- Instructions to follow -
Omit the images and return the remaining entries unchanged.

================

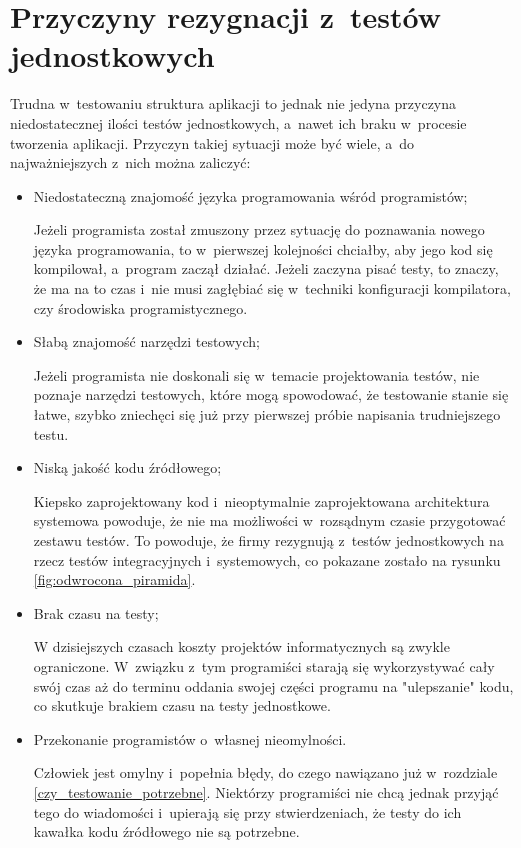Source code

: \section{Przyczyny rezygnacji z~testów jednostkowych}
\label{testy_jednostkowe_brak}
Trudna w~testowaniu struktura aplikacji to jednak nie jedyna przyczyna niedostatecznej ilości testów jednostkowych, a~nawet ich braku w~procesie tworzenia aplikacji. Przyczyn takiej sytuacji może być wiele, a~do najważniejszych z~nich można zaliczyć:
\begin{itemize}
\item
Niedostateczną znajomość języka programowania wśród programistów;

Jeżeli programista został zmuszony przez sytuację do poznawania nowego języka programowania, to w~pierwszej kolejności chciałby, aby jego kod się kompilował, a~program zaczął działać. Jeżeli zaczyna pisać testy, to znaczy, że ma na to czas i~nie musi zagłębiać się w~techniki konfiguracji kompilatora, czy środowiska programistycznego. 

\item
Słabą znajomość narzędzi testowych;

Jeżeli programista nie doskonali się w~temacie projektowania testów, nie poznaje narzędzi testowych, które mogą spowodować, że testowanie stanie się łatwe, szybko zniechęci się już przy pierwszej próbie napisania trudniejszego testu.

\item
Niską jakość kodu źródłowego;

Kiepsko zaprojektowany kod i~nieoptymalnie zaprojektowana architektura systemowa powoduje, że nie ma możliwości w~rozsądnym czasie przygotować zestawu testów. To powoduje, że firmy rezygnują z~testów jednostkowych na rzecz testów integracyjnych i~systemowych, co pokazane zostało na rysunku \ref{fig:odwrocona_piramida}.

\item
Brak czasu na testy;

W dzisiejszych czasach koszty projektów informatycznych są zwykle ograniczone. W~związku z~tym programiści starają się wykorzystywać cały swój czas aż do terminu oddania swojej części programu na "ulepszanie" kodu, co skutkuje brakiem czasu na testy jednostkowe.

\item
Przekonanie programistów o~własnej nieomylności.

Człowiek jest omylny i~popełnia błędy, do czego nawiązano już w~rozdziale \ref{czy_testowanie_potrzebne}. Niektórzy programiści nie chcą jednak przyjąć tego do wiadomości i~upierają się przy stwierdzeniach, że testy do ich kawałka kodu źródłowego nie są potrzebne.
\end{itemize}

================

- Output of the task -
Source code

: \section{Przyczyny rezygnacji z~testów jednostkowych}
\label{testy_jednostkowe_brak}
Trudna w~testowaniu struktura aplikacji to jednak nie jedyna przyczyna niedostatecznej ilości testów jednostkowych, a~nawet ich braku w~procesie tworzenia aplikacji. Przyczyn takiej sytuacji może być wiele, a~do najważniejszych z~nich można zaliczyć:
\begin{itemize}
\item
Niedostateczną znajomość języka programowania wśród programistów;

Jeżeli programista został zmuszony przez sytuację do poznawania nowego języka programowania, to w~pierwszej kolejności chciałby, aby jego kod się kompilował, a~program zaczął działać. Jeżeli zaczyna pisać testy, to znaczy, że ma na to czas i~nie musi zagłębiać się w~techniki konfiguracji kompilatora, czy środowiska programistycznego. 

\item
Słabą znajomość narzędzi testowych;

Jeżeli programista nie doskonali się w~temacie projektowania testów, nie poznaje narzędzi testowych, które mogą spowodować, że testowanie stanie się łatwe, szybko zniechęci się już przy pierwszej próbie napisania trudniejszego testu.

\item
Niską jakość kodu źródłowego;

Kiepsko zaprojektowany kod i~nieoptymalnie zaprojektowana architektura systemowa powoduje, że nie ma możliwości w~rozsądnym czasie przygotować zestawu testów. To powoduje, że firmy rezygnują z~testów jednostkowych na rzecz testów integracyjnych i~systemowych, co pokazane zostało na rysunku \ref{fig:odwrocona_piramida}.

\item
Brak czasu na testy;

W dzisiejszych czasach koszty projektów informatycznych są zwykle ograniczone. W~związku z~tym programiści starają się wykorzystywać cały swój czas aż do terminu oddania swojej części programu na "ulepszanie" kodu, co skutkuje brakiem czasu na testy jednostkowe.

\item
Przekonanie programistów o~własnej nieomylności.

Człowiek jest omylny i~popełnia błędy, do czego nawiązano już w~rozdziale \ref{czy_testowanie_potrzebne}. Niektórzy programiści nie chcą jednak przyjąć tego do wiadomości i~upierają się przy stwierdzeniach, że testy do ich kawałka kodu źródłowego nie są potrzebne.
\end{itemize}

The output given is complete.